[Work instruction]: Could you return the listing below exactly, with every line intact?

[Data for processing]:

....

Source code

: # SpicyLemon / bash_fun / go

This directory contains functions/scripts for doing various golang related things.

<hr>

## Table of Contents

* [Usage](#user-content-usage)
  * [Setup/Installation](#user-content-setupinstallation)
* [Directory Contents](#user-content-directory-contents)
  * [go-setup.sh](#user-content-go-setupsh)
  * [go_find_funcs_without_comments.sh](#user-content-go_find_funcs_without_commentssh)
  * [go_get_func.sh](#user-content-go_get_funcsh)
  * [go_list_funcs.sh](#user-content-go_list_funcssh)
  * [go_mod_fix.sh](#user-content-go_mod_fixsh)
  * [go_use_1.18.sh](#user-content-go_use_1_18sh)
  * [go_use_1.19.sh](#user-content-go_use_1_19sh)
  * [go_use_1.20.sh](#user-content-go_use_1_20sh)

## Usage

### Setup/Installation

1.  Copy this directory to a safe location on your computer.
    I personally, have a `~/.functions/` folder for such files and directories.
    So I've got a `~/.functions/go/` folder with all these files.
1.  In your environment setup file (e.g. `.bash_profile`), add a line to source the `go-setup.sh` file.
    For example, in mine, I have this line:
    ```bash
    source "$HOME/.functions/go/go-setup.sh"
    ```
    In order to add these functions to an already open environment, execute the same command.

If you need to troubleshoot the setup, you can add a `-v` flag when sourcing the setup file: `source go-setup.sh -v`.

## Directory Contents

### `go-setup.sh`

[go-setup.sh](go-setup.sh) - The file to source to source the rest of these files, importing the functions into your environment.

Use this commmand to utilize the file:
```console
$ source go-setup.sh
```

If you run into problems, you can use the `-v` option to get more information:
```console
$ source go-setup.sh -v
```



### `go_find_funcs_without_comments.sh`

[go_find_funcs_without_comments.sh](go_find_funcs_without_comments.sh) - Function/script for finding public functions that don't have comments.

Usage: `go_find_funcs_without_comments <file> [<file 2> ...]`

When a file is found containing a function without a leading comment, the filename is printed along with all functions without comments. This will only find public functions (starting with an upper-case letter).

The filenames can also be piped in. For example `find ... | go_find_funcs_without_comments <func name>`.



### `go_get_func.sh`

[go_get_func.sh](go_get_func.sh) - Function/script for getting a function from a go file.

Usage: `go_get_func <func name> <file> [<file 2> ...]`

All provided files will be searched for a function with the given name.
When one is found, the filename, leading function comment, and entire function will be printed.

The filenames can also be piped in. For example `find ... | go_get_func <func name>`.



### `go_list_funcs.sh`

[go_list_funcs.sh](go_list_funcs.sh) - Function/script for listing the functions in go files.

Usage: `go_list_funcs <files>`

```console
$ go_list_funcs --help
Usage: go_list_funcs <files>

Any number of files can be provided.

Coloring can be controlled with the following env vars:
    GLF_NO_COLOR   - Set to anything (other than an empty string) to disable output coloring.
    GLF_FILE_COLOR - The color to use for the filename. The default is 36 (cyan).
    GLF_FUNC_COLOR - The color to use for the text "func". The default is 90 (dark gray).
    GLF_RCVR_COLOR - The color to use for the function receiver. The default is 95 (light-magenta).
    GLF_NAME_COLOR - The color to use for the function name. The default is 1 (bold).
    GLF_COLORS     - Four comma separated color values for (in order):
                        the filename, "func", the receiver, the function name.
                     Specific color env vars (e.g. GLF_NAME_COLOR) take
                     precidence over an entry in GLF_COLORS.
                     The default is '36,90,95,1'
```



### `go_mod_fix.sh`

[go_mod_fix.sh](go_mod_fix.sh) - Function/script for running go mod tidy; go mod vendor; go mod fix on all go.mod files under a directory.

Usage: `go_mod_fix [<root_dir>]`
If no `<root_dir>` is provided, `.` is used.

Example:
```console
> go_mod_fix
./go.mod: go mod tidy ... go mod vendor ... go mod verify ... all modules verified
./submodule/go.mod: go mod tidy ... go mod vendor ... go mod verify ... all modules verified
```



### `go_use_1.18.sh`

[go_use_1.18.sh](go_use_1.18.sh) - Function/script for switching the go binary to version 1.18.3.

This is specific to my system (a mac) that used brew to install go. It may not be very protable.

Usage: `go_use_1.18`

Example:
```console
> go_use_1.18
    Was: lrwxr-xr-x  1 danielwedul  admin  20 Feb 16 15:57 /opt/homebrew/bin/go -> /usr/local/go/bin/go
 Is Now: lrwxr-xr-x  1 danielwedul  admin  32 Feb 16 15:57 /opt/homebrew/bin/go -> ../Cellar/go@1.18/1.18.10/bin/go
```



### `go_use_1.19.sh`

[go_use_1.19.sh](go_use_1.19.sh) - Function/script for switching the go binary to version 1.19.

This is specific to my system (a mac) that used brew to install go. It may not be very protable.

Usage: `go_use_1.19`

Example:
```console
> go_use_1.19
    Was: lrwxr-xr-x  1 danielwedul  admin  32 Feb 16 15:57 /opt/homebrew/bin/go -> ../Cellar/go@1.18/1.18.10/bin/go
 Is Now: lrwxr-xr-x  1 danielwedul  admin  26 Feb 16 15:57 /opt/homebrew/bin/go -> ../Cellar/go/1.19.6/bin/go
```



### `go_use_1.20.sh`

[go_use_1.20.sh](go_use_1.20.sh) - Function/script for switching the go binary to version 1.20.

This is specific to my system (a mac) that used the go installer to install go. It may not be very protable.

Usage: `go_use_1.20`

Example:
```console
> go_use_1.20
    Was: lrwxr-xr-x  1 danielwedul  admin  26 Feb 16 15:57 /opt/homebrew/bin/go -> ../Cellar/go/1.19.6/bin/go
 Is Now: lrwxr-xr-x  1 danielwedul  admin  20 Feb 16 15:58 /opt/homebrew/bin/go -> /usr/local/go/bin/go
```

....

[Result for this task]:
Source code

: # SpicyLemon / bash_fun / go

This directory contains functions/scripts for doing various golang related things.

<hr>

## Table of Contents

* [Usage](#user-content-usage)
  * [Setup/Installation](#user-content-setupinstallation)
* [Directory Contents](#user-content-directory-contents)
  * [go-setup.sh](#user-content-go-setupsh)
  * [go_find_funcs_without_comments.sh](#user-content-go_find_funcs_without_commentssh)
  * [go_get_func.sh](#user-content-go_get_funcsh)
  * [go_list_funcs.sh](#user-content-go_list_funcssh)
  * [go_mod_fix.sh](#user-content-go_mod_fixsh)
  * [go_use_1.18.sh](#user-content-go_use_1_18sh)
  * [go_use_1.19.sh](#user-content-go_use_1_19sh)
  * [go_use_1.20.sh](#user-content-go_use_1_20sh)

## Usage

### Setup/Installation

1.  Copy this directory to a safe location on your computer.
    I personally, have a `~/.functions/` folder for such files and directories.
    So I've got a `~/.functions/go/` folder with all these files.
1.  In your environment setup file (e.g. `.bash_profile`), add a line to source the `go-setup.sh` file.
    For example, in mine, I have this line:
    ```bash
    source "$HOME/.functions/go/go-setup.sh"
    ```
    In order to add these functions to an already open environment, execute the same command.

If you need to troubleshoot the setup, you can add a `-v` flag when sourcing the setup file: `source go-setup.sh -v`.

## Directory Contents

### `go-setup.sh`

[go-setup.sh](go-setup.sh) - The file to source to source the rest of these files, importing the functions into your environment.

Use this commmand to utilize the file:
```console
$ source go-setup.sh
```

If you run into problems, you can use the `-v` option to get more information:
```console
$ source go-setup.sh -v
```



### `go_find_funcs_without_comments.sh`

[go_find_funcs_without_comments.sh](go_find_funcs_without_comments.sh) - Function/script for finding public functions that don't have comments.

Usage: `go_find_funcs_without_comments <file> [<file 2> ...]`

When a file is found containing a function without a leading comment, the filename is printed along with all functions without comments. This will only find public functions (starting with an upper-case letter).

The filenames can also be piped in. For example `find ... | go_find_funcs_without_comments <func name>`.



### `go_get_func.sh`

[go_get_func.sh](go_get_func.sh) - Function/script for getting a function from a go file.

Usage: `go_get_func <func name> <file> [<file 2> ...]`

All provided files will be searched for a function with the given name.
When one is found, the filename, leading function comment, and entire function will be printed.

The filenames can also be piped in. For example `find ... | go_get_func <func name>`.



### `go_list_funcs.sh`

[go_list_funcs.sh](go_list_funcs.sh) - Function/script for listing the functions in go files.

Usage: `go_list_funcs <files>`

```console
$ go_list_funcs --help
Usage: go_list_funcs <files>

Any number of files can be provided.

Coloring can be controlled with the following env vars:
    GLF_NO_COLOR   - Set to anything (other than an empty string) to disable output coloring.
    GLF_FILE_COLOR - The color to use for the filename. The default is 36 (cyan).
    GLF_FUNC_COLOR - The color to use for the text "func". The default is 90 (dark gray).
    GLF_RCVR_COLOR - The color to use for the function receiver. The default is 95 (light-magenta).
    GLF_NAME_COLOR - The color to use for the function name. The default is 1 (bold).
    GLF_COLORS     - Four comma separated color values for (in order):
                        the filename, "func", the receiver, the function name.
                     Specific color env vars (e.g. GLF_NAME_COLOR) take
                     precidence over an entry in GLF_COLORS.
                     The default is '36,90,95,1'
```



### `go_mod_fix.sh`

[go_mod_fix.sh](go_mod_fix.sh) - Function/script for running go mod tidy; go mod vendor; go mod fix on all go.mod files under a directory.

Usage: `go_mod_fix [<root_dir>]`
If no `<root_dir>` is provided, `.` is used.

Example:
```console
> go_mod_fix
./go.mod: go mod tidy ... go mod vendor ... go mod verify ... all modules verified
./submodule/go.mod: go mod tidy ... go mod vendor ... go mod verify ... all modules verified
```



### `go_use_1.18.sh`

[go_use_1.18.sh](go_use_1.18.sh) - Function/script for switching the go binary to version 1.18.3.

This is specific to my system (a mac) that used brew to install go. It may not be very protable.

Usage: `go_use_1.18`

Example:
```console
> go_use_1.18
    Was: lrwxr-xr-x  1 danielwedul  admin  20 Feb 16 15:57 /opt/homebrew/bin/go -> /usr/local/go/bin/go
 Is Now: lrwxr-xr-x  1 danielwedul  admin  32 Feb 16 15:57 /opt/homebrew/bin/go -> ../Cellar/go@1.18/1.18.10/bin/go
```



### `go_use_1.19.sh`

[go_use_1.19.sh](go_use_1.19.sh) - Function/script for switching the go binary to version 1.19.

This is specific to my system (a mac) that used brew to install go. It may not be very protable.

Usage: `go_use_1.19`

Example:
```console
> go_use_1.19
    Was: lrwxr-xr-x  1 danielwedul  admin  32 Feb 16 15:57 /opt/homebrew/bin/go -> ../Cellar/go@1.18/1.18.10/bin/go
 Is Now: lrwxr-xr-x  1 danielwedul  admin  26 Feb 16 15:57 /opt/homebrew/bin/go -> ../Cellar/go/1.19.6/bin/go
```



### `go_use_1.20.sh`

[go_use_1.20.sh](go_use_1.20.sh) - Function/script for switching the go binary to version 1.20.

This is specific to my system (a mac) that used the go installer to install go. It may not be very protable.

Usage: `go_use_1.20`

Example:
```console
> go_use_1.20
    Was: lrwxr-xr-x  1 danielwedul  admin  26 Feb 16 15:57 /opt/homebrew/bin/go -> ../Cellar/go/1.19.6/bin/go
 Is Now: lrwxr-xr-x  1 danielwedul  admin  20 Feb 16 15:58 /opt/homebrew/bin/go -> /usr/local/go/bin/go
```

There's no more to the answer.